Former Kansas Medicaid director sees need for reform in many states

by Andy Marso, KHI News Service

A former Kansas Medicaid director has authored a paper proposing ways to streamline Medicaid programs that he says are too fragmented in many states.

Andy Allison, who also previously ran the Arkansas Medicaid program, presented the paper last month at a conference of state Medicaid directors.

Medicaid is public health coverage jointly funded by federal and state governments that serves Americans with disabilities, low-income children and pregnant women, and some adults with low incomes who lack private insurance.

Routine enrollment increases along with expanded eligibility under the Affordable Care Act have made Medicaid the largest jointly funded state/federal program in U.S. history, Allison wrote, and by 2025 the program is expected to cover 75 million Americans at a cost of $1 trillion.

It’s time to step back and look at ways states can restructure their Medicaid programs so they operate more efficiently and effectively, according to Allison.

“The sheer size of Medicaid, its expected growth and the significance of state program choices in the coming years — none more substantial than whether to participate in the ACA’s now-optional expansion — have drawn attention to the adequacy of its administration,” Allison wrote. “The leaders of state Medicaid programs face a sobering magnitude of challenges — challenges that will only continue to grow.”

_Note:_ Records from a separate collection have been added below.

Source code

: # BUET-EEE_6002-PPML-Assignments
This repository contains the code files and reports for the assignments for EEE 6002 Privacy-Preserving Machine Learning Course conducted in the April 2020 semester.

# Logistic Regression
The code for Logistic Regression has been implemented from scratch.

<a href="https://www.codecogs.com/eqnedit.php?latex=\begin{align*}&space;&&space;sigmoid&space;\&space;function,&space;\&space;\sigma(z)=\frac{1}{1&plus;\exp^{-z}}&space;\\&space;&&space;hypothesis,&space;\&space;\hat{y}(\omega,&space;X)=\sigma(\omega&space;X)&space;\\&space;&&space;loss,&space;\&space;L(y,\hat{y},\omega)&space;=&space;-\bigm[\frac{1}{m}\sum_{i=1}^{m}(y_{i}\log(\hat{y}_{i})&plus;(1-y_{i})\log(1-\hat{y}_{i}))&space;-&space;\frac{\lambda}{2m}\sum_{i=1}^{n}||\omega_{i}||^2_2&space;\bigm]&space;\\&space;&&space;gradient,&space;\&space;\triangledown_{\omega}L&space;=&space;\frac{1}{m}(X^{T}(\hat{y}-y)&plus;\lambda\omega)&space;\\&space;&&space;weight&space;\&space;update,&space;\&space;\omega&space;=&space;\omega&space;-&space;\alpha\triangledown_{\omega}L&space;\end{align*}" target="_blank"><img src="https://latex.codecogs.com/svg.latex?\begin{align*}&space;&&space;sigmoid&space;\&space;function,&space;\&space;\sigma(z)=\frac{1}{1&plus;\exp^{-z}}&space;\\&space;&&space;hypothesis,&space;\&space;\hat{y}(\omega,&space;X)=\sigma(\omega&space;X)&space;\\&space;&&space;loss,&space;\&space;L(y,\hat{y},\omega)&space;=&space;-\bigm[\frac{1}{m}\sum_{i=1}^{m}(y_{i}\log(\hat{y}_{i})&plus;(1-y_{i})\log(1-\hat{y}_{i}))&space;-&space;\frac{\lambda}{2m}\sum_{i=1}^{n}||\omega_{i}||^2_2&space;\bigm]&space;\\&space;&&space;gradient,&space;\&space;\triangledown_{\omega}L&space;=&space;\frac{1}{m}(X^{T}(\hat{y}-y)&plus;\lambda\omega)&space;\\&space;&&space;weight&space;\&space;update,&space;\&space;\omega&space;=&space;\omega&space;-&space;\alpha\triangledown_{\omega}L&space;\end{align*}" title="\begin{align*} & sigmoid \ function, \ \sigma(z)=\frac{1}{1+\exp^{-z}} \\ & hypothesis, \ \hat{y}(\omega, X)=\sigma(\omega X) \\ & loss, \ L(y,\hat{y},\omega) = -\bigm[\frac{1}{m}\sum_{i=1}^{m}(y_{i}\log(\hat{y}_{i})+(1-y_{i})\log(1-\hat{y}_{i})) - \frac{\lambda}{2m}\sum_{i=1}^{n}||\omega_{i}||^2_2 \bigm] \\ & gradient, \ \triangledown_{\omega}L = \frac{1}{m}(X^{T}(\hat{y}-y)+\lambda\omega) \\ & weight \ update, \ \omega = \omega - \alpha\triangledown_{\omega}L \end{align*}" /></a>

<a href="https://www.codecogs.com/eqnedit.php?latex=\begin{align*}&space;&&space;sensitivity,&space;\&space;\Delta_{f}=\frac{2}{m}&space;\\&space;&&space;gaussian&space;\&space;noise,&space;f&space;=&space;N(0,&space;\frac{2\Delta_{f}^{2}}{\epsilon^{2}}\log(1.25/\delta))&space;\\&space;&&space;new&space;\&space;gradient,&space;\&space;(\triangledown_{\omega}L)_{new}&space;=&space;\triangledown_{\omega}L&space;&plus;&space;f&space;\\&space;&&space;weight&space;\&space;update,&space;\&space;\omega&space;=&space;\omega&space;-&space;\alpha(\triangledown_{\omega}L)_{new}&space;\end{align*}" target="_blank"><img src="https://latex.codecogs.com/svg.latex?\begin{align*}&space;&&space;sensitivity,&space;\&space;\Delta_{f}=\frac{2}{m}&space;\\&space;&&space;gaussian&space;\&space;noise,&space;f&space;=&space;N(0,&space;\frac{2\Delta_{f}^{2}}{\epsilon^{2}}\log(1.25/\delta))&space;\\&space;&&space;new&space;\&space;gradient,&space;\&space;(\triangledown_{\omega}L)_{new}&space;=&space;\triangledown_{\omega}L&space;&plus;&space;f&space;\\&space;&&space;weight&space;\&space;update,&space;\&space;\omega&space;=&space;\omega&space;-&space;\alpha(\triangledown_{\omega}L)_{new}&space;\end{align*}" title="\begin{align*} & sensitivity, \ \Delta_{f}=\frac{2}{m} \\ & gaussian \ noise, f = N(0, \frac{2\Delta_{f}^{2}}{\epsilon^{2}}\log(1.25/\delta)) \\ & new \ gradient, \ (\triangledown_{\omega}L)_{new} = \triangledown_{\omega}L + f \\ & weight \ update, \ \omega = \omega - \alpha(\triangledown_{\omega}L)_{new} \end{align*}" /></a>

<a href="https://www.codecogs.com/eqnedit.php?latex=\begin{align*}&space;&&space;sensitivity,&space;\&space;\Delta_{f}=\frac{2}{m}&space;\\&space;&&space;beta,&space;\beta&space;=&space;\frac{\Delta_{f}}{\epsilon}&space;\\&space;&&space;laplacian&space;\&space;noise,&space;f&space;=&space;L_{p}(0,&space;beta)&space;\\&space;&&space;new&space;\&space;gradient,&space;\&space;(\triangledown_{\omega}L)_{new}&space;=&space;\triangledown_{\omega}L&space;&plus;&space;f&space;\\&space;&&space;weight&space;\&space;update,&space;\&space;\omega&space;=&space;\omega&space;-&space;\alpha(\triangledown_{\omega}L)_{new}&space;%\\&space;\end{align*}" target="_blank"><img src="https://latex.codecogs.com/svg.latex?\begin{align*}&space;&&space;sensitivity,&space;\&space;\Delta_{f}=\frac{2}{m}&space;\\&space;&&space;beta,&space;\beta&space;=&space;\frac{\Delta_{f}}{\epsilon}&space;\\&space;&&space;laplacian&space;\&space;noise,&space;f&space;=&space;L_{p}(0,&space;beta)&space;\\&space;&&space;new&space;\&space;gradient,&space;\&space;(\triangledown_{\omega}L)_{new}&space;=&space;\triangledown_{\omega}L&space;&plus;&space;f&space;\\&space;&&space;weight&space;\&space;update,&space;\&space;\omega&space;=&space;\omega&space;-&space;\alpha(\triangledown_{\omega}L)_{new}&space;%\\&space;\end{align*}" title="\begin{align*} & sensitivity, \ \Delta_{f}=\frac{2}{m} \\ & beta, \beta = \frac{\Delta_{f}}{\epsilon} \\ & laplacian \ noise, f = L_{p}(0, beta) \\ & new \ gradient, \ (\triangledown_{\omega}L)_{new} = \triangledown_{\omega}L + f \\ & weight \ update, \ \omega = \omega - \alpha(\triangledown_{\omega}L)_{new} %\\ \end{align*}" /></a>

Allison is a former researcher for the Kansas Health Institute, the parent organization of the editorially independent KHI News Service. He led the Kansas Medicaid program for about six years while serving as deputy director and executive director of the Kansas Health Policy Authority and director of the Kansas Department of Health and Environment’s Division of Health Care Finance from December 2005 to November 2011.

In a breakout box within the paper, Allison highlighted Kansas’ switch in 2013 to managed care Medicaid under KanCare as an example of the high-dollar policy changes Medicaid directors make.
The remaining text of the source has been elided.